Meine Heimatstadt Oberhausen hat 210000 Einwohnern, von denen einer ich bin, ist 77,09 km2 groß und hat daher eine Besiedlungsdichte 2736 Einwohner je km2. Die nordhessische Stadt Kassel hat zum Vergleich etwa 200000 Einwohner auf einer Fläche von 106,78 km2 und ist deswegen mit 1864 Einwohner je km2 auch dünner besiedelt. Vergleicht man jedoch die Dichte der Straßenbahnnetze beider Städte, so stellt man fest, dass Oberhausen mit einer einzigen Strecke, die an sich gesehen eine Halbmesserlinie ist, weil sie in der geographischen Mitte der Stadt in Sterkrade beginnt, ein sehr dünnes Straßenbahnnetz besitzt, während das Kasseler Straßenbahnnetz deutlich flächenerschließender ausgebaut ist. Auch Mainz mit 206000 Einwohner kleiner als Oberhausen hat ein Straßenbahnnetz, was eine deutlich höhere Flächenerschließung bietet. Und auch in Oberhausens kleinerer Nachbarstadt Mülheim an der Ruhr ist das Straßenbahnnetz dichter. Deswegen möchte ich gerne Vorschläge einreichen, wie man bei uns in Oberhausen das Straßenbahnnetz ausbauen könnte.

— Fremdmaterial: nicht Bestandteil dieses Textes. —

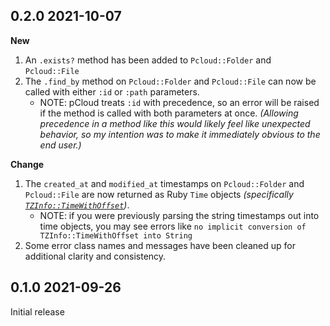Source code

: ## 0.2.0 2021-10-07

**New**
  1. An `.exists?` method has been added to `Pcloud::Folder` and `Pcloud::File`
  2. The `.find_by` method on `Pcloud::Folder` and `Pcloud::File` can now be called with either `:id` or `:path` parameters. 
     * NOTE: pCloud treats `:id` with precedence, so an error will be raised if the method is called with both parameters at once. _(Allowing precedence in a method like this would likely feel like unexpected behavior, so my intention was to make it immediately obvious to the end user.)_

**Change**
  1. The `created_at` and `modified_at` timestamps on `Pcloud::Folder` and `Pcloud::File` are now returned as Ruby `Time` objects _(specifically [`TZInfo::TimeWithOffset`](https://www.rubydoc.info/gems/tzinfo/TZInfo/TimeWithOffset))_.
     * NOTE: if you were previously parsing the string timestamps out into time objects, you may see errors like `no implicit conversion of TZInfo::TimeWithOffset into String`
  2. Some error class names and messages have been cleaned up for additional clarity and consistency.

## 0.1.0 2021-09-26

Initial release

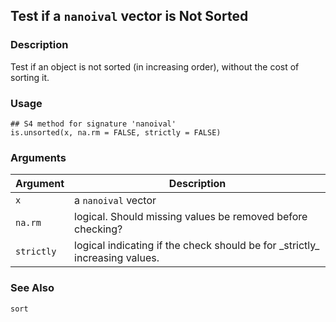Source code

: ## Test if a `nanoival` vector is Not Sorted

### Description

Test if an object is not sorted (in increasing order), without the cost
of sorting it.

### Usage

    ## S4 method for signature 'nanoival'
    is.unsorted(x, na.rm = FALSE, strictly = FALSE)

### Arguments

| Argument   | Description                                                                   |
|------------|-------------------------------------------------------------------------------|
| `x`        | a `nanoival` vector                                                           |
| `na.rm`    | logical. Should missing values be removed before checking?                    |
| `strictly` | logical indicating if the check should be for \_strictly\_ increasing values. |

### See Also

`sort`
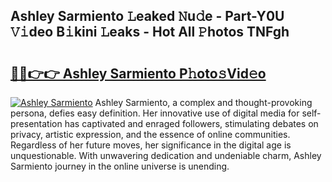 ## Ashley Sarmiento 𝙻eaked 𝙽u𝚍e - Part-Y0U 𝚅𝚒deo B𝚒kini 𝙻eaks - Hot All 𝙿hotos TNFgh

# <h2><a href="http://ld0b4xb.urlbe.top/?page=Ashley+Sarmiento">🔗🔗👉👉 Ashley Sarmiento P𝚑oto𝚜Vid𝚎o</a></h2>

[![Ashley Sarmiento](https://i.imgur.com/eBuTRDB.gif)](http://ld0b4xb.urlbe.top/?page=Ashley+Sarmiento)
Ashley Sarmiento, a complex and thought-provoking persona, defies easy definition. Her innovative use of digital media for self-presentation has captivated and enraged followers, stimulating debates on privacy, artistic expression, and the essence of online communities. Regardless of her future moves, her significance in the digital age is unquestionable. With unwavering dedication and undeniable charm, Ashley Sarmiento journey in the online universe is unending.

Hier ein Vorschlag für eine Straßenbahnstrecke in den Norden meiner Heimatstadt Oberhausen. Die Straßenbahn soll vom Neumarkt aus über den Postweg nach Königshardt und Schmachtendorf geführt werden. In Schmachtendorf kann sie in diese Strecke übergehen. Zur Straßenecke Brandenburger Straße/Steinbrinkstraße verweise ich gerne auf diesen Untervorschlag. Übrigens: Die Straßen Postweg, Kirchhellener Straße und Alter Postweg (L621) sind Teil eines Alten Postwegs von Bremen ins Rheinland. Mit Postweg im Titel und in der Beschreibung meine ich alle drei Straßen gemeinsam, also den historischen Postweg. Nördlich von Königshardt, wo dieser die L621 Alter Postweg ist, ist er jedoch eine anbaufreie Landstraße, die nur verbindende Funktionen hat und dem Individualverkehr nach Gahlen oder in die Naherholungsgebiete dient.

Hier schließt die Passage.